* [Task goal]:
Work through the data below and state how many lines contain "sonnet", giving that number alone.

○ ○ ○

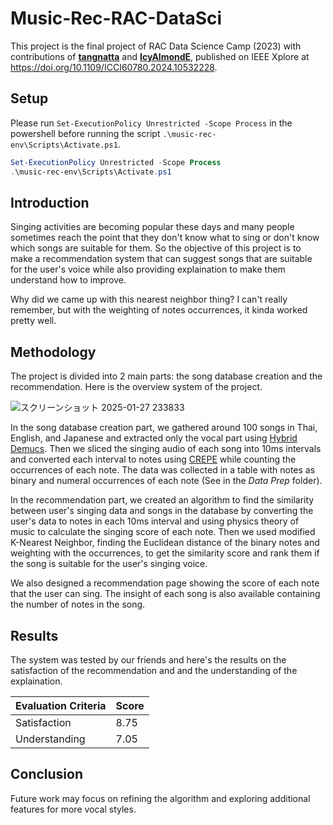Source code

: # Music-Rec-RAC-DataSci
This project is the final project of RAC Data Science Camp (2023) with contributions of [**tangnatta**](https://github.com/tangnatta/) and [**IcyAlmondE**](https://github.com/IcyAlmondE/), published on IEEE Xplore at https://doi.org/10.1109/ICCI60780.2024.10532228.

## Setup
Please run `Set-ExecutionPolicy Unrestricted -Scope Process` in the powershell before running the script `.\music-rec-env\Scripts\Activate.ps1`.

```ps1
Set-ExecutionPolicy Unrestricted -Scope Process
.\music-rec-env\Scripts\Activate.ps1
```

## Introduction
Singing activities are becoming popular these days and many people sometimes reach the point that they don't know what to sing or don't know which songs are suitable for them. So the objective of this project is to make a recommendation system that can suggest songs that are suitable for the user's voice while also providing explaination to make them understand how to improve.

Why did we came up with this nearest neighbor thing? I can't really remember, but with the weighting of notes occurrences, it kinda worked pretty well.

## Methodology
The project is divided into 2 main parts: the song database creation and the recommendation. Here is the overview system of the project.

![スクリーンショット 2025-01-27 233833](https://github.com/user-attachments/assets/e07b4f67-c510-4699-9deb-8aedbb96ea2e)

In the song database creation part, we gathered around 100 songs in Thai, English, and Japanese and extracted only the vocal part using [Hybrid Demucs](https://github.com/facebookresearch/demucs). Then we sliced the singing audio of each song into 10ms intervals and converted each interval to notes using [CREPE](https://github.com/marl/crepe) while counting the occurrences of each note. The data was collected in a table with notes as binary and numeral occurrences of each note (See in the *Data Prep* folder).

In the recommendation part, we created an algorithm to find the similarity between user's singing data and songs in the database by converting the user's data to notes in each 10ms interval and using physics theory of music to calculate the singing score of each note. Then we used modified K-Nearest Neighbor, finding the Euclidean distance of the binary notes and weighting with the occurrences, to get the similarity score and rank them if the song is suitable for the user's singing voice.

We also designed a recommendation page showing the score of each note that the user can sing. The insight of each song is also available containing the number of notes in the song.

## Results
The system was tested by our friends and here's the results on the satisfaction of the recommendation and and the understanding of the explaination.

| Evaluation Criteria | Score |
| ------------------- | ----- |
| Satisfaction | 8.75 |
| Understanding | 7.05 |

## Conclusion
Future work may focus on refining the algorithm and exploring additional features for more vocal styles.
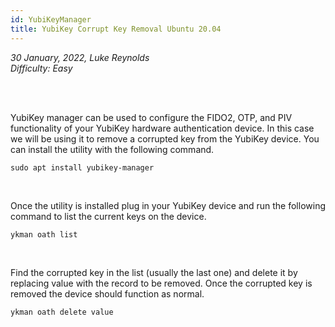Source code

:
 ```yaml
---
id: YubiKeyManager
title: YubiKey Corrupt Key Removal Ubuntu 20.04
---
```


<i>30 January, 2022, Luke Reynolds</i><br/>
<i>Difficulty: Easy</i>

<br/><br/>

YubiKey manager can be used to configure the FIDO2, OTP, and PIV functionality of your YubiKey hardware authentication device. In this case we will be using it to remove a corrupted key from the YubiKey device. You can install the utility with the following command.

<code>sudo apt install yubikey-manager</code>

<br/>

Once the utility is installed plug in your YubiKey device and run the following command to list the current keys on the device.

<code>ykman oath list</code>

<br/>

Find the corrupted key in the list (usually the last one) and delete it by replacing value with the record to be removed. Once the corrupted key is removed the device should function as normal.

<code>ykman oath delete value</code>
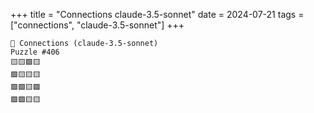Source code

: +++
title = "Connections claude-3.5-sonnet"
date = 2024-07-21
tags = ["connections", "claude-3.5-sonnet"]
+++

```text
🤖 Connections (claude-3.5-sonnet) 
Puzzle #406
🟨🟨🟪🟨
🟩🟨🟨🟨
🟩🟩🟨🟩
🟩🟩🟨🟨
```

○ ○ ○

* [Response below]:
3